You Gotta Have a Toaster, Right?
Searching for a simple, affordable bit of Americana. The adventure begins.
12:00 AM, Oct 21, 2002 • By LARRY MILLER
So now we needed a new one. And this turned out to be the hard part. We first went to one of those giant kitchen-and-bedroom stores, but all the models they had were unacceptable, at least to one of us. Okay, to me. They were all seventy and eighty dollars, and, as the patriarch, I lovingly, but firmly, put my foot down. There was, I vowed once again, an old-fashioned Proctor-Silex out there somewhere for fourteen dollars. The Divine Mrs. M., a good, traditional wife, humbly acquiesced. She didn't even roll her eyes. Then she turned around and bought three sets of towels and sheets we didn't need, which cost far more. I guess I showed her. And off we went to the mall.
There we went to a retro-design-nostalgia place whose stock-in-trade is things that are fashioned to look like anything in the background of a Norman Rockwell painting. But the only toaster they had was the darndest-looking thing. It was large and round and had, no kidding, a bunch of levers sticking out of it, whose purpose was God-knows-what. Never mind retro, this hunk of buffed steel looked like the toaster Captain Nemo would've had on the Nautilus. More to the point, it was three hundred and fifty dollars. We stared mutely at it for a few minutes, while the kids tried to remove some German cleavers from a butcher block, and then a funny thing happened. We actually considered buying it.
You know how it is, you get tired and punchy, and you start to think, "Ah, hell, let's just get this thing and be done with it." Mercifully, we snapped out if when the kids started to roll an electric barbecue (in brushed chrome) toward a stack of martini glasses, and that shook us out of the ether. By way of apology, we picked up a set of useless, knitted placemats and went home. And nowhere else. Who needs a damn toaster. Kids eat too much bread, anyway.
And so it stood, until a week later when I stopped off at Sav-on to pick up some shaving soap. (Yeah, yeah, I use a brush and cup, and they're the only store I've found that has Burma Shave cakes. When they run out, I'm going to have to move to those new-fangled cans.) On a whim, I walked down their appliance aisle, and there they sat, a whole shelf of simple, beautiful, chrome Proctor-Silex toasters. And get this: Fourteen dollars? No, sir! Ready? Twelve ninety-nine!
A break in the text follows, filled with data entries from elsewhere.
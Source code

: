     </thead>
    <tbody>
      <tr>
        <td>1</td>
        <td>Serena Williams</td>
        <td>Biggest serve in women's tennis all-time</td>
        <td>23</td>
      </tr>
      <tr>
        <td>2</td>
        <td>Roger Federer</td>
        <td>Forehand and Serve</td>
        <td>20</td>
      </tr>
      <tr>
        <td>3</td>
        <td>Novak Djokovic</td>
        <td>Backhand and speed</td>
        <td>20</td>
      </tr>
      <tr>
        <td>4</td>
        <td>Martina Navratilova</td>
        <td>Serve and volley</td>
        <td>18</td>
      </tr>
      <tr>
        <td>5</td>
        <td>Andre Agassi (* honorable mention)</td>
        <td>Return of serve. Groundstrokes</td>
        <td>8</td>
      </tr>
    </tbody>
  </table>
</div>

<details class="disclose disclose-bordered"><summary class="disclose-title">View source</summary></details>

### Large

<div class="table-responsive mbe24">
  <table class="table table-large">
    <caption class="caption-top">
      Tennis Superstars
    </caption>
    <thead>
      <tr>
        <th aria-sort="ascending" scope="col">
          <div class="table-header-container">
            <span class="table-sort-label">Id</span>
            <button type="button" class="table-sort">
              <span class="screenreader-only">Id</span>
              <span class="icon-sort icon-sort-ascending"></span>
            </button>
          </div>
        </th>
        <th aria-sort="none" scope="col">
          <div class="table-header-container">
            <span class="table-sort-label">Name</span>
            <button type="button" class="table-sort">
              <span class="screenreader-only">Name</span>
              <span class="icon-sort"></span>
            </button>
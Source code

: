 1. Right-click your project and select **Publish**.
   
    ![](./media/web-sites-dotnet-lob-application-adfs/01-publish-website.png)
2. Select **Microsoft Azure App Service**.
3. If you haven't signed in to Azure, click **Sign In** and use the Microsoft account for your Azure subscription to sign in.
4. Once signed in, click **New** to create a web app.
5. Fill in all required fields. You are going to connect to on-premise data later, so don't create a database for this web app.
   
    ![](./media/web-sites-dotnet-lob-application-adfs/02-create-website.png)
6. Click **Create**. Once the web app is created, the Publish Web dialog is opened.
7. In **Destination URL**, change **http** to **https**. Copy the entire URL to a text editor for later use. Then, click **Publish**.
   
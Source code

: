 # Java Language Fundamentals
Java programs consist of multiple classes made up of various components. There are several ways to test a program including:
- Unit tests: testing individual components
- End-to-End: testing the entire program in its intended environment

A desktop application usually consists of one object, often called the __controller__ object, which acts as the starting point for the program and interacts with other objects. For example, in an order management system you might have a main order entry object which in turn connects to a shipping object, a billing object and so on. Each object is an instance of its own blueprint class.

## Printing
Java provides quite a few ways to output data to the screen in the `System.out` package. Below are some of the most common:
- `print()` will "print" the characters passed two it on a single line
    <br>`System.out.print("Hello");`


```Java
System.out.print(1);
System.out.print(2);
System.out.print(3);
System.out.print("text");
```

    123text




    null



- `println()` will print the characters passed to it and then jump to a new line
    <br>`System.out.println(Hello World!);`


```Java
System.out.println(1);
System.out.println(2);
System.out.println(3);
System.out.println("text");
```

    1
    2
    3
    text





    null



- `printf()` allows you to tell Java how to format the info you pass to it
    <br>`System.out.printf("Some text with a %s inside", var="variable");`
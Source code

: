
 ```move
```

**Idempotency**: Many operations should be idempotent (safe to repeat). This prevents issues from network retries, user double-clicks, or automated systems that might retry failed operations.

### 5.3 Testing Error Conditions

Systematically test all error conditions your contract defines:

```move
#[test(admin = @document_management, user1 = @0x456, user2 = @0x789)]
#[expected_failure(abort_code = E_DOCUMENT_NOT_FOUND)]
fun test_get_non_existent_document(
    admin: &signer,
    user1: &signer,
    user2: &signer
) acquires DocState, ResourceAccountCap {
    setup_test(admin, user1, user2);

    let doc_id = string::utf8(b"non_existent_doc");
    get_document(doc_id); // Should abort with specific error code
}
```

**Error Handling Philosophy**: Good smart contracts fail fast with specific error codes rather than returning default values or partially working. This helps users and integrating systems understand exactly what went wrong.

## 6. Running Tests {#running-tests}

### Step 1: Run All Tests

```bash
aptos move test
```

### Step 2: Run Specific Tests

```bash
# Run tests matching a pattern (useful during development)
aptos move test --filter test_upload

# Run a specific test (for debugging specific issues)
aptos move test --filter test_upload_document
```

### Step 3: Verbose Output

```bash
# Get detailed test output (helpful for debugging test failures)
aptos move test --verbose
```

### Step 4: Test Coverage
I blinked in disbelief for a few seconds, ejaculated yet another "Oh, for crying out loud!" and, with shaking hands and tears in my eyes, slid one off and clutched it to my heaving breast. Victory! I love you, Sav-on! I love you, America!
My wife took it all very well, which is to say she muttered something about two slots instead of four, and walked away again. And the next morning, after boring the kids with a few reflections on the industrial revolution and American manufacturing (sort of like the sermon before the free meal at a soup-kitchen), I held the unopened box out in my arms like the Ark of the Covenant and told them to get ready for some nifty, frozen waffles. It was a great breakfast. My wife scooped them off to school and kissed me, and I felt like Donna Reed waving goodbye to everyone (which is fine with me), and as I began to clean up, I took the empty toaster-box off to the recycling bin, gave it a last, loving look . . .
And there it was, under the photo, and the slogan, and the "features," and the price: "Made in Mexico." Well, I guess that explains the $12.99, huh? What an idiot I am. In the words of Bud Abbott, "How dumb can one get?"
I give up. I can't go looking again. Who has that kind of time? (I suppose we could just take our next vacation here at home and spend eight hours a day for two weeks looking at toasters . . .) Now, don't get me wrong, there's nothing bad about things made in other places, you understand, but . . . Can't we make toasters in Indianapolis anymore? I guess not. Maybe for seventy dollars. I don't know. The thing works just fine, and it heats up faster than the old one, and bagels fit in it, and everything tastes good, and . . .
I mean, you gotta have a toaster, right?
Larry Miller is a contributing humorist to The Daily Standard and a writer, actor, and comedian living in Los Angeles.